An experience, by definition, is not simply temporal. Though it does have a beginning and an end, an experience requires a growth of sorts. Often, a true experience is a catalyst for profound change.
Were you to ask my 16 year old self if he could ever envision leaving to spend a year in France by himself, I’m fairly certain he would have told you that he was far too busy worrying about his driver’s test and AP history exam to be concerned by such nonsense. Frankly, were you to ask my 19 year old self this same question, I doubt his answers would be more compelling. The truth is, I had no way of preparing myself for what a year alone in Dijon would be like. I was petrified before leaving, more so than I ever was before. Yet I was also exhilarated, ready to spread my wings and learn what was waiting for me in this foreign country that I had for so long dreamed of visiting.
Often, my expectations were disappointed. Life was hard, and adjusting to a new culture and a new language was more difficult than my Rick Steves guidebooks had suggested. I felt myself slowly sliding into a routine of counting down days and weeks, as if each moment were a challenge to be overcome. My agenda was marked with every holiday and birthday, giving me some important landmarks to which I could hold steady while navigating a school year vastly different to any that I had known before.

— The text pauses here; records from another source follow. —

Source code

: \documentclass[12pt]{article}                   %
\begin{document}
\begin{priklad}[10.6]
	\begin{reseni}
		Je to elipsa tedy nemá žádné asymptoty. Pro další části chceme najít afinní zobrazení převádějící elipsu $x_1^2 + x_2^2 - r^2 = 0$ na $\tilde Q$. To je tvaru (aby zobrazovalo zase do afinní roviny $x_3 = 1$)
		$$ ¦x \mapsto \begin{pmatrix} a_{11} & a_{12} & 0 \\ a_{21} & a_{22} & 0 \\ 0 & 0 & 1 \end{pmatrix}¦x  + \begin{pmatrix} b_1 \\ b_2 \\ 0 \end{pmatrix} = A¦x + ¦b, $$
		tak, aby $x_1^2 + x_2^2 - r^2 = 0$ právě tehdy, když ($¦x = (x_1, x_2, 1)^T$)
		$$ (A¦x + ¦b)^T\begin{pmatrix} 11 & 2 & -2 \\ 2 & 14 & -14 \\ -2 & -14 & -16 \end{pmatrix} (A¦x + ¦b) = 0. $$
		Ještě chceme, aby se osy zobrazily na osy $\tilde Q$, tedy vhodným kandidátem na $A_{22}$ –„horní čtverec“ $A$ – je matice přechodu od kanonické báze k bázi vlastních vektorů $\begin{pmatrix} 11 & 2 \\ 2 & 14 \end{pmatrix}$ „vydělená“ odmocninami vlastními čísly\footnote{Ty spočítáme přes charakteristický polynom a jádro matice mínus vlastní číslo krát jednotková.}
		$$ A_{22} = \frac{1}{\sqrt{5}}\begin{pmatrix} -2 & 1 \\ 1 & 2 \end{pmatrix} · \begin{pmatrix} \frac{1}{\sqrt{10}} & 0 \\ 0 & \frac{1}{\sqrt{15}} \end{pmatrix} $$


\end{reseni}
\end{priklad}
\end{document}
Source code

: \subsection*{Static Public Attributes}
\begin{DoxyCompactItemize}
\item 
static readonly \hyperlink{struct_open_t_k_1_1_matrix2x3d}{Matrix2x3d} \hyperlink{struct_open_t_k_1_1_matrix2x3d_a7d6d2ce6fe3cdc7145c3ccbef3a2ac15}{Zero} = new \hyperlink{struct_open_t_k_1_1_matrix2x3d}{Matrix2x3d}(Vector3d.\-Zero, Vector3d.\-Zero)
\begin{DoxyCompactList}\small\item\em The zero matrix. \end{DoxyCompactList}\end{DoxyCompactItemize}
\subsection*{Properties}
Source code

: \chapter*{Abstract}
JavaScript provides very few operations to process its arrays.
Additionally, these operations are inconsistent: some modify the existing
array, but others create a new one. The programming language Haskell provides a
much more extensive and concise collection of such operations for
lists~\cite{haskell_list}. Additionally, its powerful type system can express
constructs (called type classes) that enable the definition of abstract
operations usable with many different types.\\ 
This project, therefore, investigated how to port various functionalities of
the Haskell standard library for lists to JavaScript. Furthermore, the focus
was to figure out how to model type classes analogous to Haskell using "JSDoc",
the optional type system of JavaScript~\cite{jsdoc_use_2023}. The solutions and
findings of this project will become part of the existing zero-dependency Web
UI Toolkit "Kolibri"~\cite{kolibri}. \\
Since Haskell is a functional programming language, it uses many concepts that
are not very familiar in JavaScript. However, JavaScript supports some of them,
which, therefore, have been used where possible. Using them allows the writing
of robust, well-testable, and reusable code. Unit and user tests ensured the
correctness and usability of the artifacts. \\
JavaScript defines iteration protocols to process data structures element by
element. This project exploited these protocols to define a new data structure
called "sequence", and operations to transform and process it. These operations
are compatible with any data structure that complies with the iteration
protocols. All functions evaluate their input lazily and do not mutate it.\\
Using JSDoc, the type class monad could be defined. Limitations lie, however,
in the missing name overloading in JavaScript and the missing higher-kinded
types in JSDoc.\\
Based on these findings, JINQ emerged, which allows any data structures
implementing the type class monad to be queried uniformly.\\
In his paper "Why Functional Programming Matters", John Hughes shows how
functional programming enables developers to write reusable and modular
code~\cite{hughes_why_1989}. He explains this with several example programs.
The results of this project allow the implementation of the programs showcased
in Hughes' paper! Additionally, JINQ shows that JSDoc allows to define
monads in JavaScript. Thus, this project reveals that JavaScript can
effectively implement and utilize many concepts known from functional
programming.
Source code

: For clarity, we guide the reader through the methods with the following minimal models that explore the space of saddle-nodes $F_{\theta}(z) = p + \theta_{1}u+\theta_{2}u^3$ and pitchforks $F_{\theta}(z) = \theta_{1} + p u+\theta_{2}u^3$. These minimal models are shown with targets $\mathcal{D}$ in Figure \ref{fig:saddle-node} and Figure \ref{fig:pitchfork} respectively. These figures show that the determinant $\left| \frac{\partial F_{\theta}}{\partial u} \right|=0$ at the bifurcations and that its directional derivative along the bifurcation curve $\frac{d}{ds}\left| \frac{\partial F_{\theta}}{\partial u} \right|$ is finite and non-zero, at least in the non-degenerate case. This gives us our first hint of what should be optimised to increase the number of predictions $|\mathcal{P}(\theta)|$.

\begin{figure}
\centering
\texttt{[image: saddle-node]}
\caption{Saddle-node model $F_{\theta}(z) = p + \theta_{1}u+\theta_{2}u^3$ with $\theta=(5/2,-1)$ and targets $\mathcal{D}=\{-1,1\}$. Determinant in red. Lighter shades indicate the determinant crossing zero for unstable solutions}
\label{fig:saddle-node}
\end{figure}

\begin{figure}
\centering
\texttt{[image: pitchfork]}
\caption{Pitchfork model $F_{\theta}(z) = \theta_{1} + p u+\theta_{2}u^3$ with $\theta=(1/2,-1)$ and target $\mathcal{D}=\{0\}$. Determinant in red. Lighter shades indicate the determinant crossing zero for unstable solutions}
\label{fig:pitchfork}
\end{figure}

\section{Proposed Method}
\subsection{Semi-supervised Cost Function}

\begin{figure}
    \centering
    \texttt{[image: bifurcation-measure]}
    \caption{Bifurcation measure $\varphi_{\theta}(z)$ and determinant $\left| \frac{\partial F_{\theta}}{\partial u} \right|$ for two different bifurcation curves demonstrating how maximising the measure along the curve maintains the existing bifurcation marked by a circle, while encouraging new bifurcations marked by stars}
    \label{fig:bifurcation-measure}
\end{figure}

Talking to my friends back home or studying abroad elsewhere, I felt like I was doing something wrong and that I must be the reason for my own unhappiness. It seemed to me like everyone else was having a wonderful time without difficulties while I was floundering–unfortunately, this confusion quickly turned to jealousy.
Given the chance, I wish I could go back to October and tell myself that whether it be during my year abroad, my time at Holy Cross or in any other sphere, life is not a competition. It is not about who is winning and who is losing, though many often qualify their success by those who are “below” them. Everyone has a unique experience that is completely individual and filled with moments of strife and adversity despite the persona that they may project. In the same vein, it is useless to try to compare personal experiences–each person is unique and it is important to understand what their perspective is before dismissing them as impossible to understand. This has never been more evident to me than during my year in France.
On a side note, the artificiality of social media doesn’t help in deciphering the difficulties of an individual’s experience, but rather encourages us to make known the “highlight reel” of our lives. You will never see a picture on Instagram of a bleak and dreary campus with a caption explaining how horrible you felt that day. A perfectly staged latte or an over filtered landscape with a witty caption makes for a much more appealing picture. Everybody’s Instagram account makes their lives look awesome.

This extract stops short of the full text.